Approximately a quarter of the clergy who were on record to have engaged in violence during the period in question were able to remain in their congregations.

Report refutes claim by Benedict XVI.

Großbölting commented on this circumstance with the words that cover-up does not only begin in the Vicariate General, but is also widespread among lay people.

Accordingly, the scientists have repeatedly identified constellations in which members of a congregation were informed about the activities of their clergyman without sharing this knowledge with those responsible in the church or involving the judiciary.

All in all, the researchers were able to identify 183 or a good four percent of the diocesan priests as accused in the period in question.

610 affected children or adolescents could be assigned to them, three quarters of them were boys in pre-puberty.

The chronological distribution of the crimes also shows the usual pattern in Münster.

There, too, the number of first offenses has been falling since the 1960s and thus before the sexual revolution.

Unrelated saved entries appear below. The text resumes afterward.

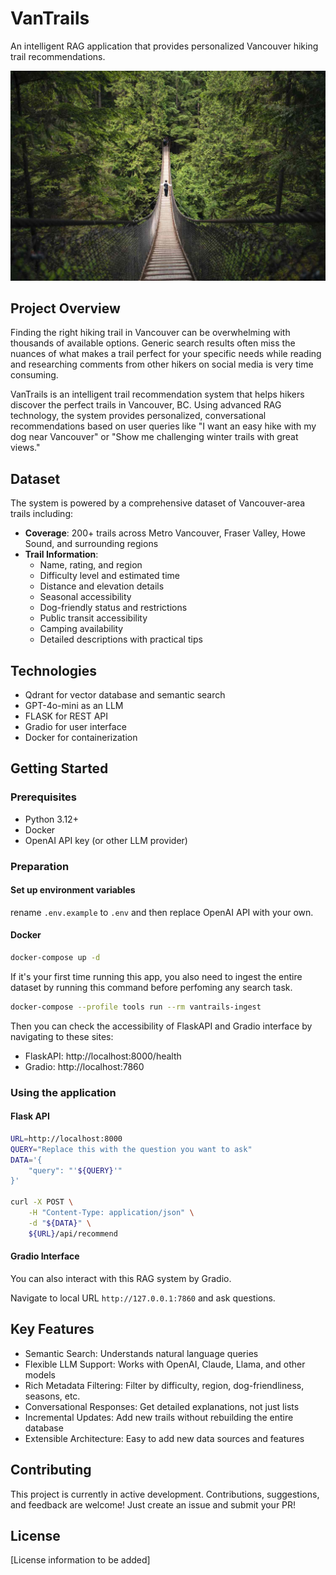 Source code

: # VanTrails

An intelligent RAG application that provides personalized Vancouver hiking trail recommendations.

![VanTrails Cover](images/cover.jpg)

## Project Overview

Finding the right hiking trail in Vancouver can be overwhelming with thousands of available options. Generic search results often miss the nuances of what makes a trail perfect for your specific needs while reading and researching comments from other hikers on social media is very time consuming.

VanTrails is an intelligent trail recommendation system that helps hikers discover the perfect trails in Vancouver, BC. Using advanced RAG technology, the system provides personalized, conversational recommendations based on user queries like "I want an easy hike with my dog near Vancouver" or "Show me challenging winter trails with great views."

## Dataset

The system is powered by a comprehensive dataset of Vancouver-area trails including:

- **Coverage**: 200+ trails across Metro Vancouver, Fraser Valley, Howe Sound, and surrounding regions
- **Trail Information**:
  - Name, rating, and region
  - Difficulty level and estimated time
  - Distance and elevation details
  - Seasonal accessibility
  - Dog-friendly status and restrictions
  - Public transit accessibility
  - Camping availability
  - Detailed descriptions with practical tips

## Technologies

- Qdrant for vector database and semantic search
- GPT-4o-mini as an LLM
- FLASK for REST API
- Gradio for user interface
- Docker for containerization

## Getting Started

### Prerequisites
- Python 3.12+
- Docker
- OpenAI API key (or other LLM provider)

### Preparation

#### Set up environment variables

rename `.env.example` to `.env` and then replace OpenAI API with your own.

#### Docker

```bash
docker-compose up -d
```

If it's your first time running this app, you also need to ingest the entire dataset by running this command before perfoming any search task.

```bash
docker-compose --profile tools run --rm vantrails-ingest
```

Then you can check the accessibility of FlaskAPI and Gradio interface by navigating to these sites:
- FlaskAPI: http://localhost:8000/health
- Gradio: http://localhost:7860

### Using the application

#### Flask API

```bash
URL=http://localhost:8000
QUERY="Replace this with the question you want to ask"
DATA='{
    "query": "'${QUERY}'"
}'

curl -X POST \
    -H "Content-Type: application/json" \
    -d "${DATA}" \
    ${URL}/api/recommend
```

#### Gradio Interface

You can also interact with this RAG system by Gradio.

Navigate to local URL `http://127.0.0.1:7860` and ask questions.

## Key Features

- Semantic Search: Understands natural language queries
- Flexible LLM Support: Works with OpenAI, Claude, Llama, and other models
- Rich Metadata Filtering: Filter by difficulty, region, dog-friendliness, seasons, etc.
- Conversational Responses: Get detailed explanations, not just lists
- Incremental Updates: Add new trails without rebuilding the entire database
- Extensible Architecture: Easy to add new data sources and features

## Contributing

This project is currently in active development. Contributions, suggestions, and feedback are welcome! Just create an issue and submit your PR!

## License

[License information to be added]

Pope Emeritus Benedict XVI.

two years ago claimed that abuse was a consequence of "1968".

How many perpetrators remained unidentified during the period of investigation cannot be determined exactly using historiographical means.

According to the scientists, the number of people affected is in reality at least 5,000, which would be more than eight times as many as known.

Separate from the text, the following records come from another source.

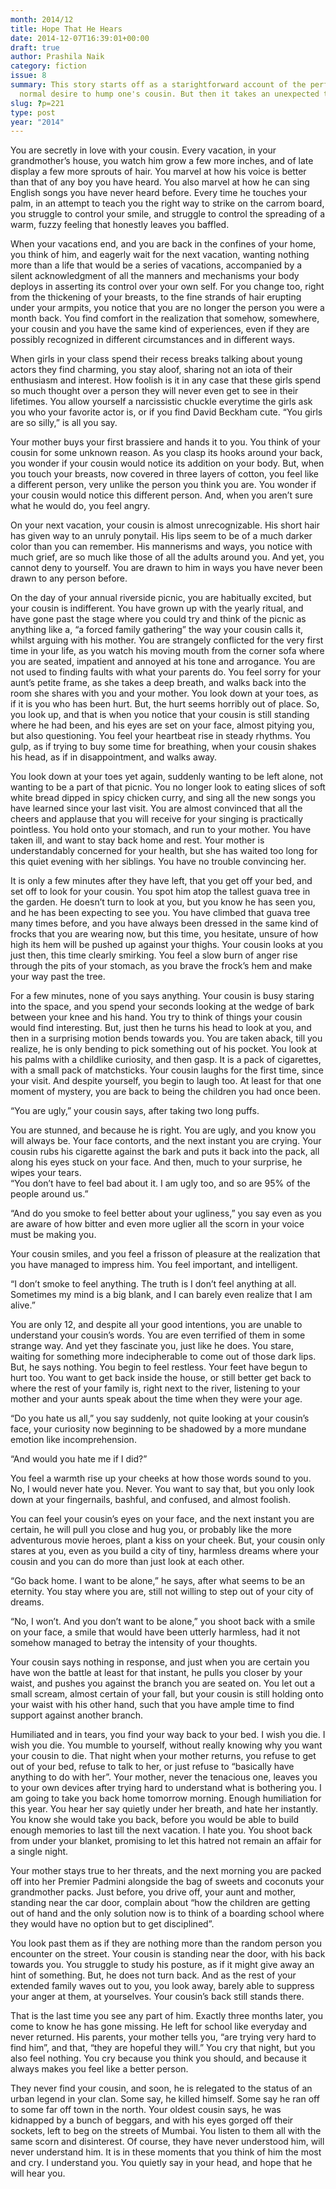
 ```yaml
---
month: 2014/12
title: Hope That He Hears
date: 2014-12-07T16:39:01+00:00
draft: true
author: Prashila Naik
category: fiction
issue: 8
summary: This story starts off as a starightforward account of the perfectly
  normal desire to hump one's cousin. But then it takes an unexpected turn....
slug: ?p=221
type: post
year: "2014"
---
```

You are secretly in love with your cousin. Every vacation, in your grandmother&#8217;s house, you watch him grow a few more inches, and of late display a few more sprouts of hair. You marvel at how his voice is better than that of any boy you have heard. You also marvel at how he can sing English songs you have never heard before. Every time he touches your palm, in an attempt to teach you the right way to strike on the carrom board, you struggle to control your smile, and struggle to control the spreading of a warm, fuzzy feeling that honestly leaves you baffled.

When your vacations end, and you are back in the confines of your home, you think of him, and eagerly wait for the next vacation, wanting nothing more than a life that would be a series of vacations, accompanied by a silent acknowledgment of all the manners and mechanisms your body deploys in asserting its control over your own self. For you change too, right from the thickening of your breasts, to the fine strands of hair erupting under your armpits, you notice that you are no longer the person you were a month back. You find comfort in the realization that somehow, somewhere, your cousin and you have the same kind of experiences, even if they are possibly recognized in different circumstances and in different ways.

When girls in your class spend their recess breaks talking about young actors they find charming, you stay aloof, sharing not an iota of their enthusiasm and interest. How foolish is it in any case that these girls spend so much thought over a person they will never even get to see in their lifetimes. You allow yourself a narcissistic chuckle everytime the girls ask you who your favorite actor is, or if you find David Beckham cute. &#8220;You girls are so silly,&#8221; is all you say.

Your mother buys your first brassiere and hands it to you. You think of your cousin for some unknown reason. As you clasp its hooks around your back, you wonder if your cousin would notice its addition on your body. But, when you touch your breasts, now covered in three layers of cotton, you feel like a different person, very unlike the person you think you are. You wonder if your cousin would notice this different person. And, when you aren&#8217;t sure what he would do, you feel angry.

On your next vacation, your cousin is almost unrecognizable. His short hair has given way to an unruly ponytail. His lips seem to be of a much darker color than you can remember. His mannerisms and ways, you notice with much grief, are so much like those of all the adults around you. And yet, you cannot deny to yourself. You are drawn to him in ways you have never been drawn to any person before.

On the day of your annual riverside picnic, you are habitually excited, but your cousin is indifferent. You have grown up with the yearly ritual, and have gone past the stage where you could try and think of the picnic as anything like a, &#8220;a forced family gathering&#8221; the way your cousin calls it, whilst arguing with his mother. You are strangely conflicted for the very first time in your life, as you watch his moving mouth from the corner sofa where you are seated, impatient and annoyed at his tone and arrogance. You are not used to finding faults with what your parents do. You feel sorry for your aunt&#8217;s petite frame, as she takes a deep breath, and walks back into the room she shares with you and your mother. You look down at your toes, as if it is you who has been hurt. But, the hurt seems horribly out of place. So, you look up, and that is when you notice that your cousin is still standing where he had been, and his eyes are set on your face, almost pitying you, but also questioning. You feel your heartbeat rise in steady rhythms. You gulp, as if trying to buy some time for breathing, when your cousin shakes his head, as if in disappointment, and walks away.

You look down at your toes yet again, suddenly wanting to be left alone, not wanting to be a part of that picnic. You no longer look to eating slices of soft white bread dipped in spicy chicken curry, and sing all the new songs you have learned since your last visit. You are almost convinced that all the cheers and applause that you will receive for your singing is practically pointless. You hold onto your stomach, and run to your mother. You have taken ill, and want to stay back home and rest. Your mother is understandably concerned for your health, but she has waited too long for this quiet evening with her siblings. You have no trouble convincing her.

It is only a few minutes after they have left, that you get off your bed, and set off to look for your cousin. You spot him atop the tallest guava tree in the garden. He doesn&#8217;t turn to look at you, but you know he has seen you, and he has been expecting to see you. You have climbed that guava tree many times before, and you have always been dressed in the same kind of frocks that you are wearing now, but this time, you hesitate, unsure of how high its hem will be pushed up against your thighs. Your cousin looks at you just then, this time clearly smirking. You feel a slow burn of anger rise through the pits of your stomach, as you brave the frock&#8217;s hem and make your way past the tree.

For a few minutes, none of you says anything. Your cousin is busy staring into the space, and you spend your seconds looking at the wedge of bark between your knee and his hand. You try to think of things your cousin would find interesting. But, just then he turns his head to look at you, and then in a surprising motion bends towards you. You are taken aback, till you realize, he is only bending to pick something out of his pocket. You look at his palms with a childlike curiosity, and then gasp. It is a pack of cigarettes, with a small pack of matchsticks. Your cousin laughs for the first time, since your visit. And despite yourself, you begin to laugh too. At least for that one moment of mystery, you are back to being the children you had once been.

“You are ugly,” your cousin says, after taking two long puffs.

You are stunned, and because he is right. You are ugly, and you know you will always be. Your face contorts, and the next instant you are crying. Your cousin rubs his cigarette against the bark and puts it back into the pack, all along his eyes stuck on your face. And then, much to your surprise, he wipes your tears.  
&#8220;You don&#8217;t have to feel bad about it. I am ugly too, and so are 95% of the people around us.&#8221;

&#8220;And do you smoke to feel better about your ugliness,&#8221; you say even as you are aware of how bitter and even more uglier all the scorn in your voice must be making you.

Your cousin smiles, and you feel a frisson of pleasure at the realization that you have managed to impress him. You feel important, and intelligent.

&#8220;I don&#8217;t smoke to feel anything. The truth is I don&#8217;t feel anything at all. Sometimes my mind is a big blank, and I can barely even realize that I am alive.&#8221;

You are only 12, and despite all your good intentions, you are unable to understand your cousin&#8217;s words. You are even terrified of them in some strange way. And yet they fascinate you, just like he does. You stare, waiting for something more indecipherable to come out of those dark lips. But, he says nothing. You begin to feel restless. Your feet have begun to hurt too. You want to get back inside the house, or still better get back to where the rest of your family is, right next to the river, listening to your mother and your aunts speak about the time when they were your age.

&#8220;Do you hate us all,&#8221; you say suddenly, not quite looking at your cousin&#8217;s face, your curiosity now beginning to be shadowed by a more mundane emotion like incomprehension.

&#8220;And would you hate me if I did?&#8221;

You feel a warmth rise up your cheeks at how those words sound to you. No, I would never hate you. Never. You want to say that, but you only look down at your fingernails, bashful, and confused, and almost foolish.

You can feel your cousin&#8217;s eyes on your face, and the next instant you are certain, he will pull you close and hug you, or probably like the more adventurous movie heroes, plant a kiss on your cheek. But, your cousin only stares at you, even as you build a city of tiny, harmless dreams where your cousin and you can do more than just look at each other.

&#8220;Go back home. I want to be alone,&#8221; he says, after what seems to be an eternity. You stay where you are, still not willing to step out of your city of dreams.

&#8220;No, I won&#8217;t. And you don&#8217;t want to be alone,&#8221; you shoot back with a smile on your face, a smile that would have been utterly harmless, had it not somehow managed to betray the intensity of your thoughts.

Your cousin says nothing in response, and just when you are certain you have won the battle at least for that instant, he pulls you closer by your waist, and pushes you against the branch you are seated on. You let out a small scream, almost certain of your fall, but your cousin is still holding onto your waist with his other hand, such that you have ample time to find support against another branch.

Humiliated and in tears, you find your way back to your bed. I wish you die. I wish you die. You mumble to yourself, without really knowing why you want your cousin to die. That night when your mother returns, you refuse to get out of your bed, refuse to talk to her, or just refuse to &#8220;basically have anything to do with her&#8221;. Your mother, never the tenacious one, leaves you to your own devices after trying hard to understand what is bothering you. I am going to take you back home tomorrow morning. Enough humiliation for this year. You hear her say quietly under her breath, and hate her instantly. You know she would take you back, before you would be able to build enough memories to last till the next vacation. I hate you. You shoot back from under your blanket, promising to let this hatred not remain an affair for a single night.

Your mother stays true to her threats, and the next morning you are packed off into her Premier Padmini alongside the bag of sweets and coconuts your grandmother packs. Just before, you drive off, your aunt and mother, standing near the car door, complain about &#8220;how the children are getting out of hand and the only solution now is to think of a boarding school where they would have no option but to get disciplined&#8221;.

You look past them as if they are nothing more than the random person you encounter on the street. Your cousin is standing near the door, with his back towards you. You struggle to study his posture, as if it might give away an hint of something. But, he does not turn back. And as the rest of your extended family waves out to you, you look away, barely able to suppress your anger at them, at yourselves. Your cousin&#8217;s back still stands there.

That is the last time you see any part of him. Exactly three months later, you come to know he has gone missing. He left for school like everyday and never returned. His parents, your mother tells you, &#8220;are trying very hard to find him&#8221;, and that, &#8220;they are hopeful they will.&#8221; You cry that night, but you also feel nothing. You cry because you think you should, and because it always makes you feel like a better person.

They never find your cousin, and soon, he is relegated to the status of an urban legend in your clan. Some say, he killed himself. Some say he ran off to some far off town in the north. Your oldest cousin says, he was kidnapped by a bunch of beggars, and with his eyes gorged off their sockets, left to beg on the streets of Mumbai. You listen to them all with the same scorn and disinterest. Of course, they have never understood him, will never understand him. It is in these moments that you think of him the most and cry. I understand you. You quietly say in your head, and hope that he will hear you.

In any case, it was never an “individual case”, as Bishop Reinhard Lettmann of Münster wanted the public to believe back in 2002.

According to the findings of the researchers, every bishop from Michael Keller to Joseph Höffner and Heinrich Tenhumberg to Reinhard Lettmann was confronted with a large number of accusations, at least during conversations.

By the year 2000, about a hundred abused priests had been recorded.

Until the first guidelines for dealing with cases of sexual abuse came into force in 2002, those affected were mostly ignored by the diocese leadership, sometimes even silenced.

Personnel managers generally had nothing to fear from therapists, who have regularly dealt with suspects since the 1970s, nor from public prosecutors or judges.

Felix Genn, who has been Bishop of Münster since 2008, was attested by the scientists to have had a relatively flat learning curve at first.

Even during his tenure, some cases were not reported to Rome, as required by canon law.

However, the researchers had little or nothing to complain about in the diocese's internal processing of the cases and the cooperation with the judiciary.